1 January 2015
Last updated at 21:58
Ms Rousseff spoke to thousands of supporters who had been waiting outside the Planalto presidential palace
Brazilian President Dilma Rousseff has been sworn-in for a second term.
Ms Rousseff, 67, has vowed to extend social welfare programmes that have lifted millions out of poverty.
“Never have so many people entered the middle class, never have so many Brazilians had so much access to education,” she said.
Ms Rousseff, a left-wing economist who was arrested and tortured under military rule, was re-elected by a narrow margin in a run-off vote.
But her government is facing a major corruption scandal involving state-run oil company Petrobras.
Thousands of Ms Rousseff’s supporters turned up for the swearing-in ceremony in the capital, Brasilia.
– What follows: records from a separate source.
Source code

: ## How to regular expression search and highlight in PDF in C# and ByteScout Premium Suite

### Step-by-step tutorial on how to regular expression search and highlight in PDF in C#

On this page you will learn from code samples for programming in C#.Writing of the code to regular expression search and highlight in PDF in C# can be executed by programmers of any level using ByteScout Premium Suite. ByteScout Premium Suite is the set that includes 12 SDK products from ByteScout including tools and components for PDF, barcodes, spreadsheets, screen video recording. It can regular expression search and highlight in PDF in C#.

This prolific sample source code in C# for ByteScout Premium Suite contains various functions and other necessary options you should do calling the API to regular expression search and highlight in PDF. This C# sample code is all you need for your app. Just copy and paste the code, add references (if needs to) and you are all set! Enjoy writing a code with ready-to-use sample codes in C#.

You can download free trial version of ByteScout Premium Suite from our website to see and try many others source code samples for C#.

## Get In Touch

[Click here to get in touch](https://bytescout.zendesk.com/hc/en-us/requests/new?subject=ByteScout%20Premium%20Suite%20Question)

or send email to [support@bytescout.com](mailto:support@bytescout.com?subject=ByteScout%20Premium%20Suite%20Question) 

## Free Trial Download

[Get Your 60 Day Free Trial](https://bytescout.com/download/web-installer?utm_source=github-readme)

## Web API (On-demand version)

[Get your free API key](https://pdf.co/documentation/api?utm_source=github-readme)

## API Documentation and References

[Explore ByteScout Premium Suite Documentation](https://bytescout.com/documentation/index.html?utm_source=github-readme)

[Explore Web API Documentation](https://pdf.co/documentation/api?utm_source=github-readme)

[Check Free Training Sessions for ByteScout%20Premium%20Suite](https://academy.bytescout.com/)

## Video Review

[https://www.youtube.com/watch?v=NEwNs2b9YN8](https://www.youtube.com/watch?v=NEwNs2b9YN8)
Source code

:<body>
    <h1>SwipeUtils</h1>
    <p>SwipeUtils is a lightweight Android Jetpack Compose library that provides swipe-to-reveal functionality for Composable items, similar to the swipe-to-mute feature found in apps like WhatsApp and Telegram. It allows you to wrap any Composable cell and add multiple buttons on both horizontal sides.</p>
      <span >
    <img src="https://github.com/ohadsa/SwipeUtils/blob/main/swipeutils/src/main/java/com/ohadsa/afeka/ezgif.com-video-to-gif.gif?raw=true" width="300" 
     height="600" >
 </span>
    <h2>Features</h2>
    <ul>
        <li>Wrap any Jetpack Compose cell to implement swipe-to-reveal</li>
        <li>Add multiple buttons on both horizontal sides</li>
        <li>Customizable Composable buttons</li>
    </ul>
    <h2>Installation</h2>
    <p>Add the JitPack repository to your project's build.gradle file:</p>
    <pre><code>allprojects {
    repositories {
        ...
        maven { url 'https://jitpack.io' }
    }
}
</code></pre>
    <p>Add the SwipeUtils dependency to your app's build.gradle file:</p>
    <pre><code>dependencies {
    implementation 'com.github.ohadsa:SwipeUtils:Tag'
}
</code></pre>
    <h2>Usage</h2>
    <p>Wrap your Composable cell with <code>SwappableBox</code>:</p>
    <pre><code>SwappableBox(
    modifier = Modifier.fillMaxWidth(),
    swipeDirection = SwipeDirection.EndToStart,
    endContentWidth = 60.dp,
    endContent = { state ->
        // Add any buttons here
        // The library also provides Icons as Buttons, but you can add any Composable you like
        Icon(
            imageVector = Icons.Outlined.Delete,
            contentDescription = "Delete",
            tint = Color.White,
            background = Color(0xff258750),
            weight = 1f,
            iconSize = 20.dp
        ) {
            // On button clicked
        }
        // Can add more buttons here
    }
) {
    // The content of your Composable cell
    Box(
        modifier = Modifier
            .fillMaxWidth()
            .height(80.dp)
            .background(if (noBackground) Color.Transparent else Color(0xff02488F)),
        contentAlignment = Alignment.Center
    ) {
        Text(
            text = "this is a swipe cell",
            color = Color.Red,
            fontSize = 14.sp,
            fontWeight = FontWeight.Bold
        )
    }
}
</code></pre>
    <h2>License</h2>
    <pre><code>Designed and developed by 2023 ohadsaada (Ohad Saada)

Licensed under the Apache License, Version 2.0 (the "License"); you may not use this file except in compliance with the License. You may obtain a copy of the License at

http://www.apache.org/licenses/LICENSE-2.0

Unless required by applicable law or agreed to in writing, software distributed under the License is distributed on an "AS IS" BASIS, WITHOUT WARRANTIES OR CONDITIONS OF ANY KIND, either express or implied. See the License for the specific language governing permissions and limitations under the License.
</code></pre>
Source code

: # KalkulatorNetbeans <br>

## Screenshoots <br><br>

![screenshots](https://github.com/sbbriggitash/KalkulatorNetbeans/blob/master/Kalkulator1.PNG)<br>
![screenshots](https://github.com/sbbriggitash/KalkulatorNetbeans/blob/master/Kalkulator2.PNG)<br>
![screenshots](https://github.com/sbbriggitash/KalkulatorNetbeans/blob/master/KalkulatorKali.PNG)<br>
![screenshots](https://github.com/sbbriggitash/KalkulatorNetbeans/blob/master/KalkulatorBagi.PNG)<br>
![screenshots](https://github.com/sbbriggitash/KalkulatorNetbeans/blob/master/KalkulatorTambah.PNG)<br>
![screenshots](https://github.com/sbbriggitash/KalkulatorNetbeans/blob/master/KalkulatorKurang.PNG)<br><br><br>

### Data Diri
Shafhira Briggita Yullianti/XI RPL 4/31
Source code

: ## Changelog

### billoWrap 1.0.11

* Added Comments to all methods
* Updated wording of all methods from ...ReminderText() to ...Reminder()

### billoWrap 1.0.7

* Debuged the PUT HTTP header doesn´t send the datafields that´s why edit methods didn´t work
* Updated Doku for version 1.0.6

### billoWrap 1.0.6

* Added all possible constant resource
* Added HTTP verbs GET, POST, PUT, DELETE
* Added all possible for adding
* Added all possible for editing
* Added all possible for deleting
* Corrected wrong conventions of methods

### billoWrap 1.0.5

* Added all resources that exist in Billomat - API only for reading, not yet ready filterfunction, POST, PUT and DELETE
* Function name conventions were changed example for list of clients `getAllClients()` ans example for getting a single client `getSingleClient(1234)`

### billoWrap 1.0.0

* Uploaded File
Many were wearing the red colour of Ms Rousseff’s Workers’ Party (PT), which has been in power since 2003.
“We have lifted 36 million people from extreme poverty,” she told lawmakers in the Congress building.
“It is time to pursue new goals. Brazilians want high-quality health and education services, security and that corruption be tackled.
“The Brazilian people have understood this is a long-term process. I have been re-elected to carry out the big changes Brazil needs,” she added.
The motto for her second term will be “Brazil, a country of education,” Ms Rousseff announced.
Dilma Rousseff arrived at the Congress building with her daughter, Paula, in an open-top car
Ms Rousseff was sworn in at the Congress building in Brasilia
She promised to boost economic growth in her second four-year term
Ms Rousseff also promised to get the economy growing again, but said millions of jobs had been created in Brazil over the past four years “despite difficult circumstances” in the world economy.
Ms Rousseff travelled in an open-top car from the official residence, the Alvorada Palace, to the National Congress building, waving to thousands of people who lined the streets.
Representatives from more than 130 countries attended the swearing-in ceremony. Vice-President Michel Temer was also sworn into office.
The presidents of Venezuela, Nicolas Maduro; Uruguay, Jose Mujica; Bolivia, Evo Morales, and Chile, Michelle Bachelet were among the leaders present.
The United States and China were represented by their Vice-Presidents, Joe Biden and Li Yuanchao, according to Agencia Brasil.
Ms Rousseff won 51.6% of the vote in October, edging out centre-right candidate Aecio Neves, who took 48.4%.
She said “dialogue” would be her top priority after a bitterly fought campaign.
But she faces a challenge from the ongoing Petrobras scandal, which emerged during the election campaign.
Ms Rousseff served as chair of the Petrobras board for seven years until 2010, but has denied any knowledge of wrongdoing.
So far, 39 people have been indicted on charges that include corruption, money laundering and racketeering.
They are accused of forming a cartel to drive up the prices of major Petrobras infrastructure projects and of channelling more than $3.9bn (£2.5bn) money into a kickback scheme at Petrobras to pay politicians.
Bolivian President Evo Morales was one of many Latin American leaders at the ceremony
Ms Rousseff served as chief-of-staff in President Lula’s government
“Enough impunity,” reads a banner held by protesters outside the Petrobras headquarters in Rio de Janeiro
“Corruption must be wiped out,” Ms Rousseff said in her swearing-in speech.
She admitted that Petrobras must be better managed, but said the company was bigger than any crisis.
“We have many reasons to defend Petrobras from its internal predators and also from its external enemies.”
“That is why we will carry out a thorough investigation and avoid that a similar scandal happens again,” Ms Rousseff added.
In her first four-year term, Ms Rousseff enjoyed the benefits of the social policies initiated by her predecessor, Luiz Inacio Lula da Silva, who was constitutionally barred from seeking a third term.
But economic growth declined over the past two years and discontent with spending for the 2014 football World Cup and the 2016 Olympics in Rio led to months of street protests.